Ewha professors define an ideal learning environment as one that involves interactions, both socially and verbally between students and professors.
“Interaction between students and professors is essential,” professor Kim Hei-sook (Philosophy) said. “An ideal learning environment is one in which reciprocal interaction takes place between the students and the professors.”
Such interactions are difficult to establish when the number of students is overwhelming. In large classes in which hundreds of students are present, even a mere eye contact with each student is almost impossible; thus, intimate relationships between the learner and the teacher is extremely rare or nonexistent. Professor Kim elaborates on the limits of large-sized classes.
“Education has its foundation on human interaction which is difficult to achieve or experience in large classes where everyone is isolated,” professor Kim said.
Students who have experienced learning in both small and large-sized courses expressed their thoughts. Their response revealed a strong distaste toward large-sized courses. Students assert that bigger-sized classes provide an inept and inappropriate learning environment.

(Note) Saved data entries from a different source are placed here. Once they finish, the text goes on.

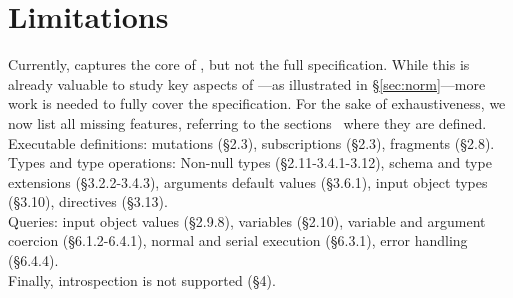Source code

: \section{Limitations}\label{sec:limitations}

Currently, \gcoql captures the core of \gql, but not the full specification. While this is already valuable to study key aspects of \gql---as illustrated in \S\ref{sec:norm}---more work is needed to fully cover the specification. 
For the sake of exhaustiveness, we now list all missing features, referring to the \spec sections~\cite{gqlspec} where they are defined.\\
Executable definitions: mutations (\S2.3), subscriptions (\S2.3), fragments (\S2.8).\\
Types and type operations: Non-null types (\S2.11-3.4.1-3.12), schema and type extensions (\S3.2.2-3.4.3), arguments default values (\S3.6.1), input object types (\S3.10), directives (\S3.13).\\
Queries: input object values (\S2.9.8), variables (\S2.10), variable and argument coercion (\S6.1.2-6.4.1), normal and serial execution (\S6.3.1), error handling (\S6.4.4).\\
Finally, introspection is not supported (\S4). 





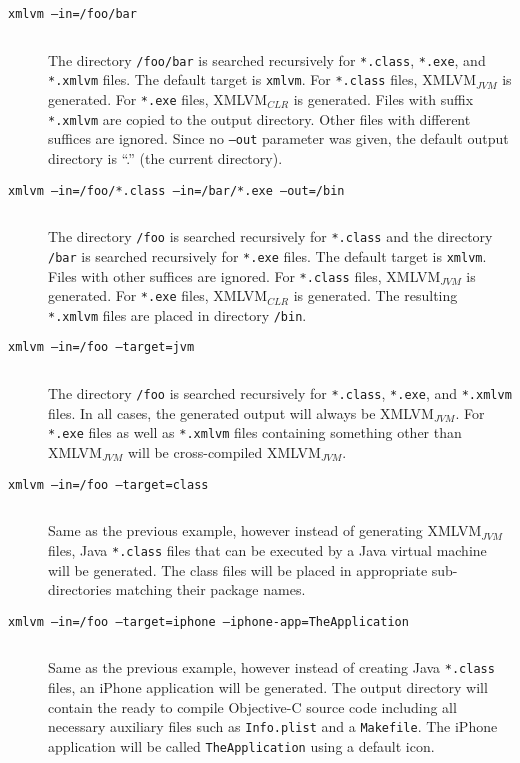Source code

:\documentclass[12pt]{article}
\begin{document}
\begin{description}

\item[\texttt{xmlvm --in=/foo/bar}] $ $

  The directory \texttt{/foo/bar} is searched recursively for
  \texttt{*.class}, \texttt{*.exe}, and \texttt{*.xmlvm} files. The
  default target is \texttt{xmlvm}. For \texttt{*.class} files,
  XMLVM$_{JVM}$ is generated. For \texttt{*.exe} files, XMLVM$_{CLR}$
  is generated. Files with suffix \texttt{*.xmlvm} are copied to the
  output directory. Other files with different suffices are ignored.
  Since no \texttt{--out} parameter was given, the default output
  directory is ``.'' (the current directory).

\item[\texttt{xmlvm --in=/foo/*.class --in=/bar/*.exe --out=/bin}] $ $

  The directory \texttt{/foo} is searched recursively for
  \texttt{*.class} and the directory \texttt{/bar} is searched
  recursively for \texttt{*.exe} files. The default target is
  \texttt{xmlvm}. Files with other suffices are ignored. For
  \texttt{*.class} files, XMLVM$_{JVM}$ is generated. For
  \texttt{*.exe} files, XMLVM$_{CLR}$ is generated. The resulting
  \texttt{*.xmlvm} files are placed in directory \texttt{/bin}.

\item[\texttt{xmlvm --in=/foo --target=jvm}] $ $

  The directory \texttt{/foo} is searched recursively for
  \texttt{*.class}, \texttt{*.exe}, and \texttt{*.xmlvm} files. In all
  cases, the generated output will always be XMLVM$_{JVM}$. For
  \texttt{*.exe} files as well as \texttt{*.xmlvm} files containing
  something other than XMLVM$_{JVM}$ will be cross-compiled
  XMLVM$_{JVM}$.

\item[\texttt{xmlvm --in=/foo --target=class}] $ $

  Same as the previous example, however instead of generating
  XMLVM$_{JVM}$ files, Java \texttt{*.class} files that can be
  executed by a Java virtual machine will be generated. The class
  files will be placed in appropriate sub-directories matching their
  package names.

\item[\texttt{xmlvm --in=/foo --target=iphone --iphone-app=TheApplication}] $ $

  Same as the previous example, however instead of creating Java
  \texttt{*.class} files, an iPhone application will be generated.
  The output directory will contain the ready to compile Objective-C
  source code including all necessary auxiliary files such as
  \texttt{Info.plist} and a \texttt{Makefile}. The iPhone application
  will be called \texttt{TheApplication} using a default icon.


\end{description}
\end{document}

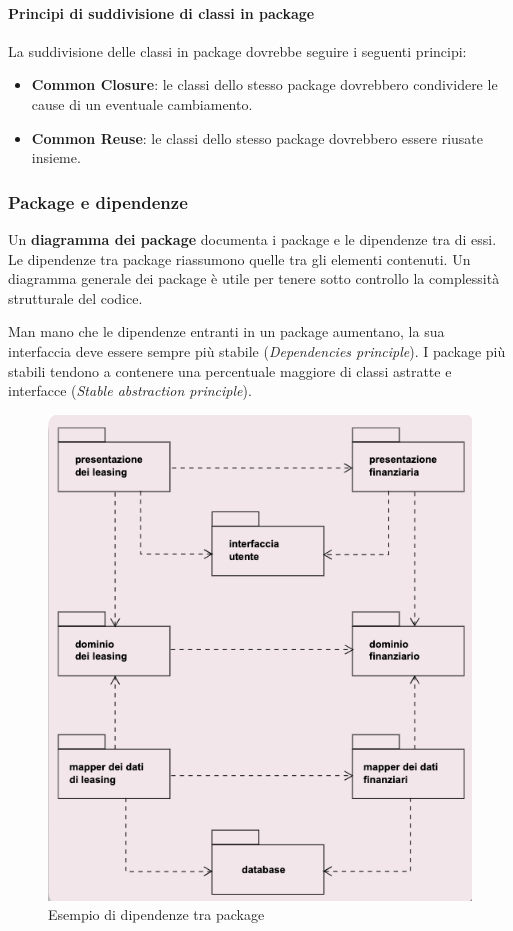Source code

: \paragraph{Principi di suddivisione di classi in package}
La suddivisione delle classi in package dovrebbe seguire i seguenti principi:
\begin{itemize}
    \item \textbf{Common Closure}: le classi dello stesso package dovrebbero condividere le cause di un eventuale cambiamento.
    \item \textbf{Common Reuse}: le classi dello stesso package dovrebbero essere riusate insieme.
\end{itemize}

\subsubsection{Package e dipendenze}
Un \textbf{diagramma dei package} documenta i package e le dipendenze tra di essi. Le dipendenze tra package riassumono quelle tra gli elementi contenuti. Un diagramma generale dei package è utile per tenere sotto controllo la complessità strutturale del codice.

Man mano che le dipendenze entranti in un package aumentano, la sua interfaccia deve essere sempre più stabile (\textit{Dependencies principle}). I package più stabili tendono a contenere una percentuale maggiore di classi astratte e interfacce (\textit{Stable abstraction principle}).

\begin{figure}[H]
    \centering
    \includegraphics[width=0.75\linewidth]{assets/UML/package/package-2.png}
    \caption{Esempio di dipendenze tra package}
\end{figure}

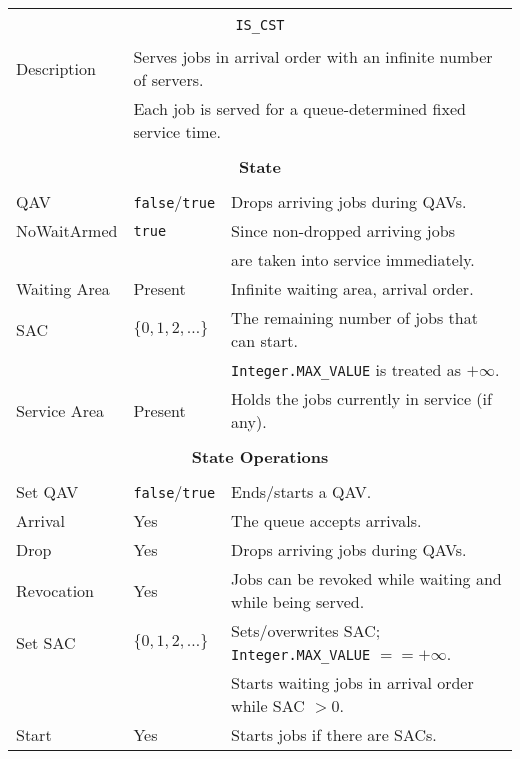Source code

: \documentclass[12pt]{book}
\begin{document}
\begin{tabular}{|l|l|l|}
\hline
\multicolumn{3}{|c|}{} \\
\multicolumn{3}{|c|}{\lstinline[basicstyle=\large]{IS_CST}} \\
\multicolumn{3}{|c|}{} \\
\hline
Description & \multicolumn{2}{|l|}{Serves jobs in arrival order with an infinite number of servers.} \\
            & \multicolumn{2}{|l|}{Each job is served for a queue-determined fixed service time.} \\
\hline
\multicolumn{3}{|c|}{} \\
\multicolumn{3}{|c|}{\bf State} \\
\multicolumn{3}{|c|}{} \\
\hline
QAV & \lstinline|false|/\lstinline|true| & Drops arriving jobs during QAVs. \\
\hline
NoWaitArmed & \lstinline|true| & Since non-dropped arriving jobs \\
            &                  & are taken into service immediately. \\
\hline
Waiting Area & Present & Infinite waiting area, arrival order. \\
\hline
SAC & $\{0, 1, 2, \ldots\}$ & The remaining number of jobs that can start. \\
    &                       & \lstinline|Integer.MAX_VALUE| is treated as $+\infty$. \\
\hline
Service Area & Present & Holds the jobs currently in service (if any). \\
\hline
\multicolumn{3}{|c|}{} \\
\multicolumn{3}{|c|}{\bf State Operations} \\
\multicolumn{3}{|c|}{} \\
\hline
Set QAV & \lstinline|false|/\lstinline|true| & Ends/starts a QAV. \\
\hline
Arrival & Yes & The queue accepts arrivals. \\
\hline
Drop & Yes & Drops arriving jobs during QAVs. \\
\hline
Revocation & Yes & Jobs can be revoked while waiting and while being served. \\
\hline
Set SAC & $\{0, 1, 2, \ldots\}$ & Sets/overwrites SAC; \lstinline|Integer.MAX_VALUE| $== +\infty$. \\
        &                       & Starts waiting jobs in arrival order while SAC $> 0$. \\
\hline
Start & Yes & Starts jobs if there are SACs. \\

\end{tabular}
\end{document}
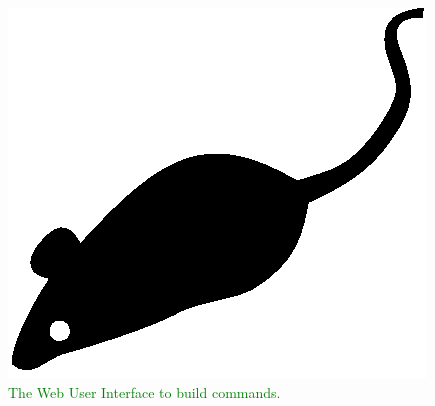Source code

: \begin{figure}[tp]
  \centering
  \includegraphics{./fig/acmlarge-mouse}
  \caption{\textcolor{green}{The Web User Interface to build commands.}}
    \label{fig:commands-wui}
\end{figure}

\textcolor{green}{\lipsum[1]}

“In large-sized classes, it feels as if professors do not know whether I exist or not so I tend to deviate from learning and focus more on distractions such as my cellular phone,” Lee So-young (Korean, 2) said. “Thus learning in large-sized classes is ineffective since I get easily distracted.”
Students further highlighted the limits of large-sized courses, namely for the lack of interactions they also find crucial in learning.
“In large-sized classes, I cannot focus, and I feel as if I had learned nothing after the semester-long course comes to an end,” Yeo Hee-min (French, 2) said. “In small-sized classes, however, frequent interactions between students and professors are evident.”
Overall, students feel that bigger classes are often ineffective, although they can be of use in special cases.
“Large-sized classes may be appropriate for courses in high demand but generally, they provide ineffective learning environment,” Kim Eun-ha (Business, 1) said.
Concluding from both Ewha students’ and professors’ views on the academic effectiveness of small and large-sized courses, the latter seems to be unprolific, lowering the quality of education and learning. Thus, Ewha’s recent efforts may be a significant step toward reaching successful education.